Meetings and Events

"Once again, I've done something no one asked for": New (and old!) C/C++ compilers for your next *BSD adventure: a tale of advocacy: and a sub-sub-subtitle to drum up intrigue, Brian Callahan
2024-08-07 @ 18:45 EDT (22:45 UTC) - NYU Tandon Engineering Building (new), 370 Jay St, 7th Floor kitchen area, Brooklyn +

At NYCBSDCon 2007, a talk titled "BSD is Dying" took the world by storm. Two years later at DCBSDCon 2009, we got the follow-up "BSD is (Still) Dying." A year later, "BSD Needs Books" was presented at NYCBSDCon 2010, followed up with "BSD Breaking Barriers" at NYCBSDCon 2014.

These excellent presentations fall into what I call "BSD advocacy for everyone" talks. That is, talks that can get anyone excited about joining the *BSD community and fully bringing themselves and their skills and gifts to our little piece of human history. But the most recent of the talks above is a decade old at this point. What should a "BSD advocacy for everyone" talk look like in 2024? How ought we communicate the value of the software and ourselves to the broader world today?

Come with me on an exciting journey on how I wrangled the proprietary Oracle Developer Studio and Intel oneAPI DPC++/C++ compilers to run on FreeBSD and NetBSD and output native binaries for those operating systems. This journey is interesting to our question of "*BSD advocacy for everyone" by highlighting the power of the BSDs, the flexibility to undertake and excel at any task you might throw at them, and how many of the perceived problems those on the outside might feel "hold us back" are social, not technical, in nature, and how we can lead in turning the tide on outsiders' thinking in myriads of easy and small, large, and in-between ways.

This talk will leave you with more than a few laughs, insights on "porting" proprietary software to the BSDs, and energized to be a *BSD advocate in your communities.

Brian has been around the BSD community since 2005, NYCBUG since 2010, and got his OpenBSD account in 2013; he primarily works on OpenBSD ports.
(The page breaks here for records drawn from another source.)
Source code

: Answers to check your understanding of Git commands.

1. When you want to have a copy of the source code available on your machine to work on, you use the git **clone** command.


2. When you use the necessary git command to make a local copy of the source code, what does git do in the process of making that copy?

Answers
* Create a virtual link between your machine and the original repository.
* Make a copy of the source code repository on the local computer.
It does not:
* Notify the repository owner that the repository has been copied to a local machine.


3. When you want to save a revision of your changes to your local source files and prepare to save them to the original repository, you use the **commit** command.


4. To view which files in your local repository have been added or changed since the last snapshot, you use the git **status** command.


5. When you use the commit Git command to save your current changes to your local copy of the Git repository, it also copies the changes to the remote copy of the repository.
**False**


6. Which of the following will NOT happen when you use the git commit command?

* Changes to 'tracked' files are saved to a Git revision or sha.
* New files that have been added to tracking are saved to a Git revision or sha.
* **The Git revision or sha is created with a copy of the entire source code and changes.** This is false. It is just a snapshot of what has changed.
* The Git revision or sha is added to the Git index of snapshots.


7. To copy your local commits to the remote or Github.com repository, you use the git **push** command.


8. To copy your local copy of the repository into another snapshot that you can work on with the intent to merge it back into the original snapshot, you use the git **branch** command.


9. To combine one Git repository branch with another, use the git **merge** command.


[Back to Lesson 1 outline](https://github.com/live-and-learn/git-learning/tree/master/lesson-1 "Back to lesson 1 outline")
In 2014, he moved to Troy, NY, where he has lived ever since. He still does not appreciate the harsh upstate NY winters. Brian is the Graduate Program Director for and a Senior Lecturer in the Information Technology & Web Science program at Rensselaer Polytechnic Institute, and the Founder and Director of the Rensselaer Cybersecurity Collaboratory, the cybersecurity research lab and nationally leading CTF team at RPI.